** Material for the task follows **
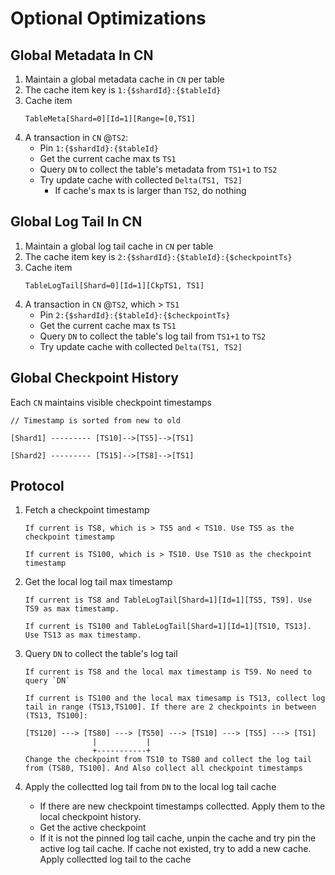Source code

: # Optional Optimizations

## Global Metadata In CN

1. Maintain a global metadata cache in `CN` per table
2. The cache item key is `1:{$shardId}:{$tableId}`
3. Cache item
   ```
   TableMeta[Shard=0][Id=1][Range=[0,TS1]
   ```
4. A transaction in `CN` @`TS2`:
   - Pin `1:{$shardId}:{$tableId}`
   - Get the current cache max ts `TS1`
   - Query `DN` to collect the table's metadata from `TS1+1` to `TS2`
   - Try update cache with collected `Delta(TS1, TS2]`
     - If cache's max ts is larger than `TS2`, do nothing

## Global Log Tail In CN

1. Maintain a global log tail cache in `CN` per table
2. The cache item key is `2:{$shardId}:{$tableId}:{$checkpointTs}`
3. Cache item
   ```
   TableLogTail[Shard=0][Id=1][CkpTS1, TS1]
   ```
4. A transaction in `CN` @`TS2`, which > `TS1`
   - Pin `2:{$shardId}:{$tableId}:{$checkpointTs}`
   - Get the current cache max ts `TS1`
   - Query `DN` to collect the table's log tail from `TS1+1` to `TS2`
   - Try update cache with collected `Delta(TS1, TS2]`

## Global Checkpoint History

Each `CN` maintains visible checkpoint timestamps
   ```
   // Timestamp is sorted from new to old

   [Shard1] --------- [TS10]-->[TS5]-->[TS1]

   [Shard2] --------- [TS15]-->[TS8]-->[TS1]
   ```
## Protocol

1. Fetch a checkpoint timestamp
   ```
   If current is TS8, which is > TS5 and < TS10. Use TS5 as the checkpoint timestamp

   If current is TS100, which is > TS10. Use TS10 as the checkpoint timestamp
   ```
2. Get the local log tail max timestamp
   ```
   If current is TS8 and TableLogTail[Shard=1][Id=1][TS5, TS9]. Use TS9 as max timestamp.

   If current is TS100 and TableLogTail[Shard=1][Id=1][TS10, TS13]. Use TS13 as max timestamp.
   ```

3. Query `DN` to collect the table's log tail
   ```
   If current is TS8 and the local max timestamp is TS9. No need to query `DN`

   If current is TS100 and the local max timesamp is TS13, collect log tail in range (TS13,TS100]. If there are 2 checkpoints in between (TS13, TS100]:

   [TS120] ---> [TS80] ---> [TS50] ---> [TS10] ---> [TS5] ---> [TS1]
                  |           |
                  +-----------+
   Change the checkpoint from TS10 to TS80 and collect the log tail from (TS80, TS100]. And Also collect all checkpoint timestamps
   ```
4. Apply the collectted log tail from `DN` to the local log tail cache
   - If there are new checkpoint timestamps collectted. Apply them to the local checkpoint history.
   - Get the active checkpoint
   - If it is not the pinned log tail cache, unpin the cache and try pin the active log tail cache. If cache not existed, try to add a new cache. Apply collectted log tail to the cache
** End of Material for the task **
• _Your goal_: Search the records for the string "checkpointTs" and, wherever a line contains it, please copy that line.

• _Solved exercise_:
2. The cache item key is `2:{$shardId}:{$tableId}:{$checkpointTs}`
   - Pin `2:{$shardId}:{$tableId}:{$checkpointTs}`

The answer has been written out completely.